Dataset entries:
--*--
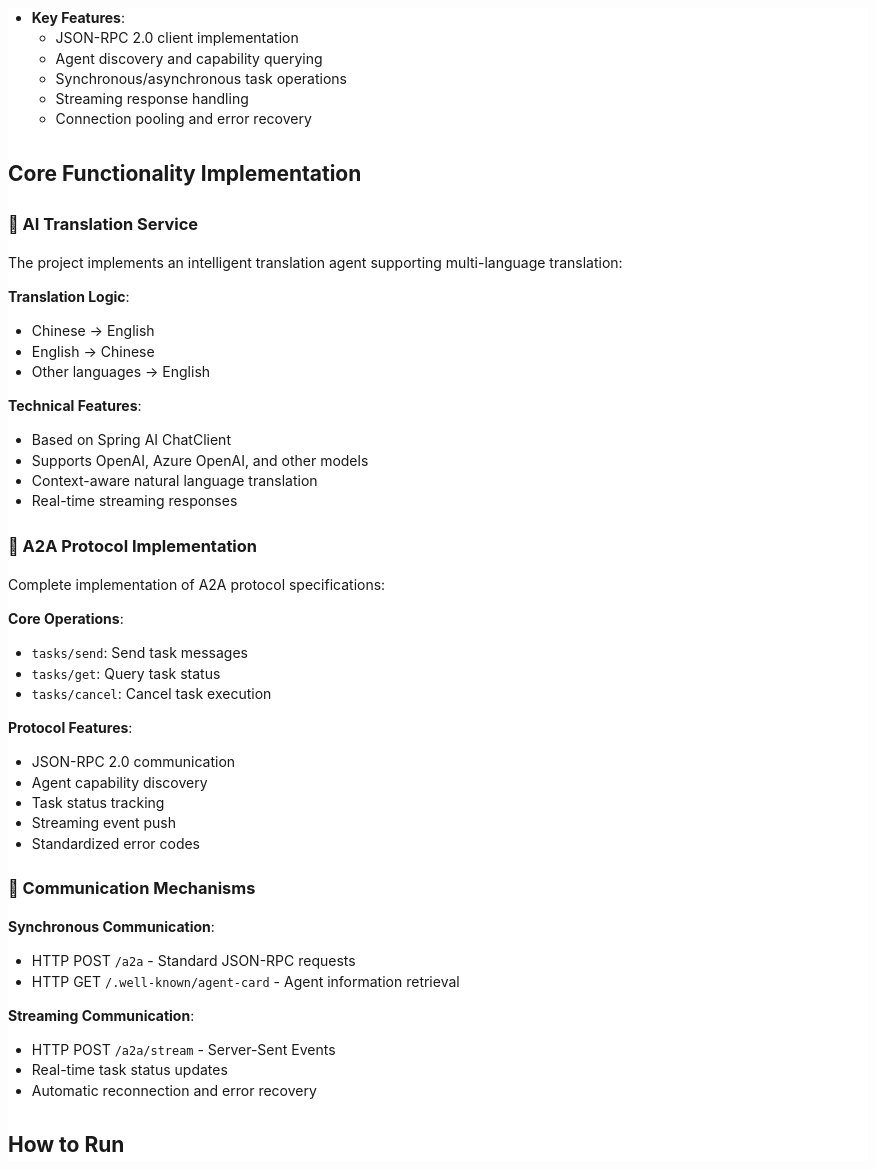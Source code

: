 - **Key Features**:
  - JSON-RPC 2.0 client implementation
  - Agent discovery and capability querying
  - Synchronous/asynchronous task operations
  - Streaming response handling
  - Connection pooling and error recovery

## Core Functionality Implementation

### 🤖 AI Translation Service

The project implements an intelligent translation agent supporting multi-language translation:

**Translation Logic**:
- Chinese → English
- English → Chinese  
- Other languages → English

**Technical Features**:
- Based on Spring AI ChatClient
- Supports OpenAI, Azure OpenAI, and other models
- Context-aware natural language translation
- Real-time streaming responses

### 🔄 A2A Protocol Implementation

Complete implementation of A2A protocol specifications:

**Core Operations**:
- `tasks/send`: Send task messages
- `tasks/get`: Query task status
- `tasks/cancel`: Cancel task execution

**Protocol Features**:
- JSON-RPC 2.0 communication
- Agent capability discovery
- Task status tracking
- Streaming event push
- Standardized error codes

### 📡 Communication Mechanisms

**Synchronous Communication**: 
- HTTP POST `/a2a` - Standard JSON-RPC requests
- HTTP GET `/.well-known/agent-card` - Agent information retrieval

**Streaming Communication**:
- HTTP POST `/a2a/stream` - Server-Sent Events
- Real-time task status updates
- Automatic reconnection and error recovery

## How to Run

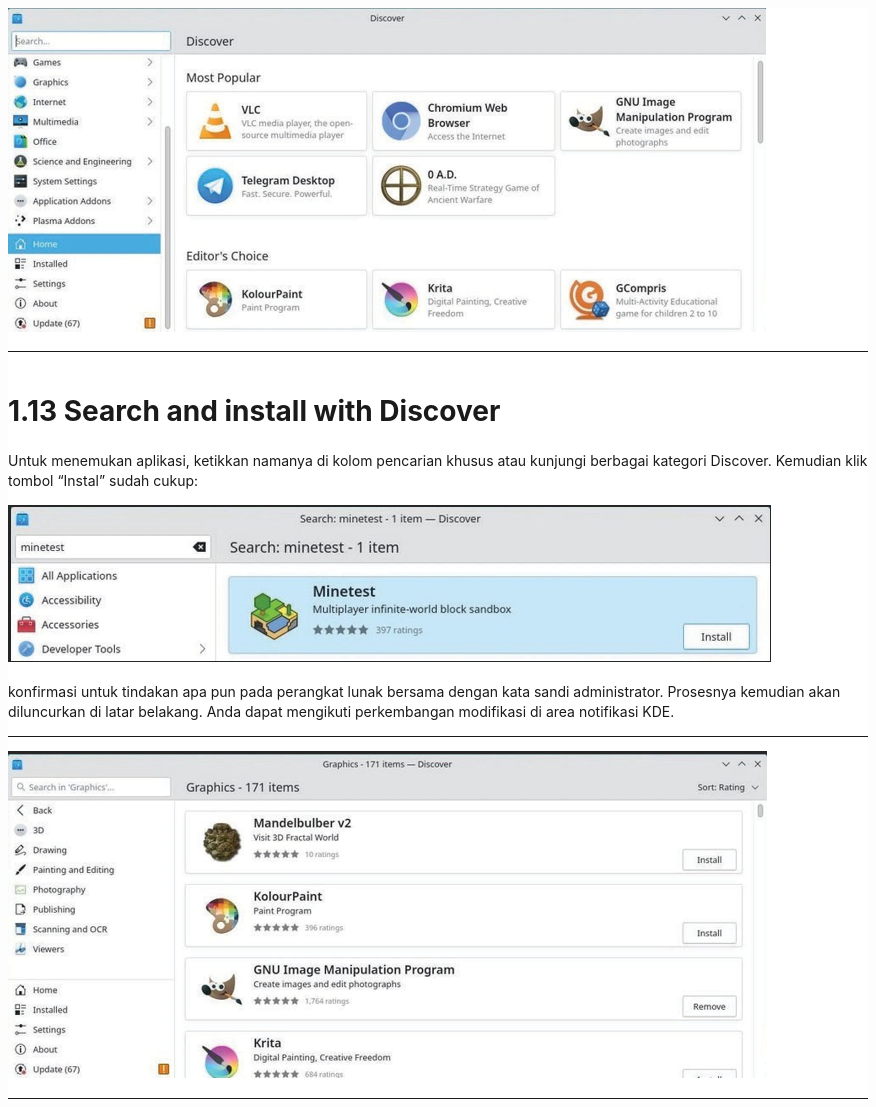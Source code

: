 
![logo Marp](gbr23.png)

---
# 1.13 Search and install with Discover
Untuk menemukan aplikasi, ketikkan namanya di kolom pencarian khusus atau kunjungi berbagai kategori Discover. Kemudian klik tombol “Instal” sudah cukup:

![logo Marp](gbr24.png)

konfirmasi untuk tindakan apa pun pada perangkat lunak bersama dengan kata sandi administrator. Prosesnya kemudian akan diluncurkan di latar belakang. Anda dapat mengikuti perkembangan modifikasi di area notifikasi KDE.

---

![logo Marp](gbr25.png)

---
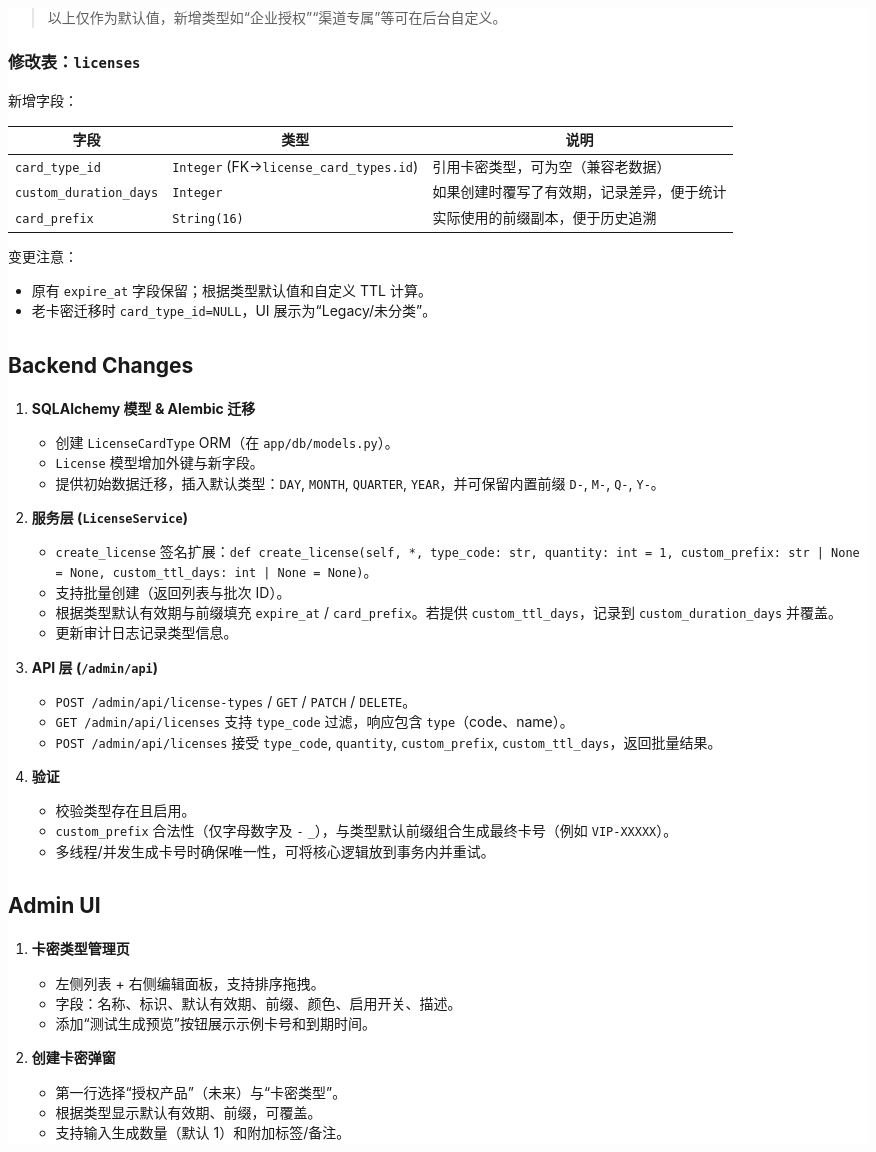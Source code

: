 > 以上仅作为默认值，新增类型如“企业授权”“渠道专属”等可在后台自定义。

### 修改表：`licenses`

新增字段：

| 字段 | 类型 | 说明 |
| --- | --- | --- |
| `card_type_id` | `Integer` (FK->`license_card_types.id`) | 引用卡密类型，可为空（兼容老数据） |
| `custom_duration_days` | `Integer` | 如果创建时覆写了有效期，记录差异，便于统计 |
| `card_prefix` | `String(16)` | 实际使用的前缀副本，便于历史追溯 |

变更注意：
- 原有 `expire_at` 字段保留；根据类型默认值和自定义 TTL 计算。
- 老卡密迁移时 `card_type_id=NULL`，UI 展示为“Legacy/未分类”。

## Backend Changes

1. **SQLAlchemy 模型 & Alembic 迁移**
   - 创建 `LicenseCardType` ORM（在 `app/db/models.py`）。
   - `License` 模型增加外键与新字段。
   - 提供初始数据迁移，插入默认类型：`DAY`, `MONTH`, `QUARTER`, `YEAR`，并可保留内置前缀 `D-`, `M-`, `Q-`, `Y-`。

2. **服务层 (`LicenseService`)**
   - `create_license` 签名扩展：`def create_license(self, *, type_code: str, quantity: int = 1, custom_prefix: str | None = None, custom_ttl_days: int | None = None)`。
   - 支持批量创建（返回列表与批次 ID）。
   - 根据类型默认有效期与前缀填充 `expire_at` / `card_prefix`。若提供 `custom_ttl_days`，记录到 `custom_duration_days` 并覆盖。
   - 更新审计日志记录类型信息。

3. **API 层 (`/admin/api`)**
   - `POST /admin/api/license-types` / `GET` / `PATCH` / `DELETE`。
   - `GET /admin/api/licenses` 支持 `type_code` 过滤，响应包含 `type`（code、name）。
   - `POST /admin/api/licenses` 接受 `type_code`, `quantity`, `custom_prefix`, `custom_ttl_days`，返回批量结果。

4. **验证**
   - 校验类型存在且启用。
   - `custom_prefix` 合法性（仅字母数字及 `-` `_`），与类型默认前缀组合生成最终卡号（例如 `VIP-XXXXX`）。
   - 多线程/并发生成卡号时确保唯一性，可将核心逻辑放到事务内并重试。

## Admin UI

1. **卡密类型管理页**
   - 左侧列表 + 右侧编辑面板，支持排序拖拽。
   - 字段：名称、标识、默认有效期、前缀、颜色、启用开关、描述。
   - 添加“测试生成预览”按钮展示示例卡号和到期时间。

2. **创建卡密弹窗**
   - 第一行选择“授权产品”（未来）与“卡密类型”。
   - 根据类型显示默认有效期、前缀，可覆盖。
   - 支持输入生成数量（默认 1）和附加标签/备注。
--*--
Problem description
Every line of the records above should be copied exactly, while the pictures are left behind.

Exercise result
Source code

: - **Key Features**:
  - JSON-RPC 2.0 client implementation
  - Agent discovery and capability querying
  - Synchronous/asynchronous task operations
  - Streaming response handling
  - Connection pooling and error recovery

## Core Functionality Implementation

### 🤖 AI Translation Service

The project implements an intelligent translation agent supporting multi-language translation:

**Translation Logic**:
- Chinese → English
- English → Chinese  
- Other languages → English

**Technical Features**:
- Based on Spring AI ChatClient
- Supports OpenAI, Azure OpenAI, and other models
- Context-aware natural language translation
- Real-time streaming responses

### 🔄 A2A Protocol Implementation

Complete implementation of A2A protocol specifications:

**Core Operations**:
- `tasks/send`: Send task messages
- `tasks/get`: Query task status
- `tasks/cancel`: Cancel task execution

**Protocol Features**:
- JSON-RPC 2.0 communication
- Agent capability discovery
- Task status tracking
- Streaming event push
- Standardized error codes

### 📡 Communication Mechanisms

**Synchronous Communication**: 
- HTTP POST `/a2a` - Standard JSON-RPC requests
- HTTP GET `/.well-known/agent-card` - Agent information retrieval

**Streaming Communication**:
- HTTP POST `/a2a/stream` - Server-Sent Events
- Real-time task status updates
- Automatic reconnection and error recovery

## How to Run

Source code

: 
![logo Marp](gbr23.png)

---
# 1.13 Search and install with Discover
Untuk menemukan aplikasi, ketikkan namanya di kolom pencarian khusus atau kunjungi berbagai kategori Discover. Kemudian klik tombol “Instal” sudah cukup:

![logo Marp](gbr24.png)

konfirmasi untuk tindakan apa pun pada perangkat lunak bersama dengan kata sandi administrator. Prosesnya kemudian akan diluncurkan di latar belakang. Anda dapat mengikuti perkembangan modifikasi di area notifikasi KDE.

---

![logo Marp](gbr25.png)

---
Source code

: > 以上仅作为默认值，新增类型如“企业授权”“渠道专属”等可在后台自定义。

### 修改表：`licenses`

新增字段：

| 字段 | 类型 | 说明 |
| --- | --- | --- |
| `card_type_id` | `Integer` (FK->`license_card_types.id`) | 引用卡密类型，可为空（兼容老数据） |
| `custom_duration_days` | `Integer` | 如果创建时覆写了有效期，记录差异，便于统计 |
| `card_prefix` | `String(16)` | 实际使用的前缀副本，便于历史追溯 |

变更注意：
- 原有 `expire_at` 字段保留；根据类型默认值和自定义 TTL 计算。
- 老卡密迁移时 `card_type_id=NULL`，UI 展示为“Legacy/未分类”。

## Backend Changes

1. **SQLAlchemy 模型 & Alembic 迁移**
   - 创建 `LicenseCardType` ORM（在 `app/db/models.py`）。
   - `License` 模型增加外键与新字段。
   - 提供初始数据迁移，插入默认类型：`DAY`, `MONTH`, `QUARTER`, `YEAR`，并可保留内置前缀 `D-`, `M-`, `Q-`, `Y-`。

2. **服务层 (`LicenseService`)**
   - `create_license` 签名扩展：`def create_license(self, *, type_code: str, quantity: int = 1, custom_prefix: str | None = None, custom_ttl_days: int | None = None)`。
   - 支持批量创建（返回列表与批次 ID）。
   - 根据类型默认有效期与前缀填充 `expire_at` / `card_prefix`。若提供 `custom_ttl_days`，记录到 `custom_duration_days` 并覆盖。
   - 更新审计日志记录类型信息。

3. **API 层 (`/admin/api`)**
   - `POST /admin/api/license-types` / `GET` / `PATCH` / `DELETE`。
   - `GET /admin/api/licenses` 支持 `type_code` 过滤，响应包含 `type`（code、name）。
   - `POST /admin/api/licenses` 接受 `type_code`, `quantity`, `custom_prefix`, `custom_ttl_days`，返回批量结果。

4. **验证**
   - 校验类型存在且启用。
   - `custom_prefix` 合法性（仅字母数字及 `-` `_`），与类型默认前缀组合生成最终卡号（例如 `VIP-XXXXX`）。
   - 多线程/并发生成卡号时确保唯一性，可将核心逻辑放到事务内并重试。

## Admin UI

1. **卡密类型管理页**
   - 左侧列表 + 右侧编辑面板，支持排序拖拽。
   - 字段：名称、标识、默认有效期、前缀、颜色、启用开关、描述。
   - 添加“测试生成预览”按钮展示示例卡号和到期时间。

2. **创建卡密弹窗**
   - 第一行选择“授权产品”（未来）与“卡密类型”。
   - 根据类型显示默认有效期、前缀，可覆盖。
   - 支持输入生成数量（默认 1）和附加标签/备注。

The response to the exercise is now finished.